Retype exactly the lines of the material below, from the one containing "Bubble chart to show the sample information" through the last, with both ends kept.
(Beginning of Excerpted data)
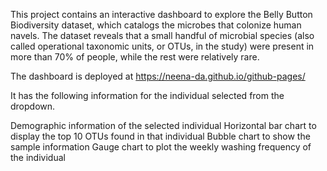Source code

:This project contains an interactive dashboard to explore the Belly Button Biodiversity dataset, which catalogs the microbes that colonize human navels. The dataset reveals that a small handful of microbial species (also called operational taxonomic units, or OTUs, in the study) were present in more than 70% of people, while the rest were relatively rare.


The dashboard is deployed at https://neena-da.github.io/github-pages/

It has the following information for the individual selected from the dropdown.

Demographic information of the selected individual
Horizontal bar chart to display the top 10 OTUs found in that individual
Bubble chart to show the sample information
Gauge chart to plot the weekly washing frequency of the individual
(End of Excerpted data)
Task response:
Bubble chart to show the sample information
Gauge chart to plot the weekly washing frequency of the individual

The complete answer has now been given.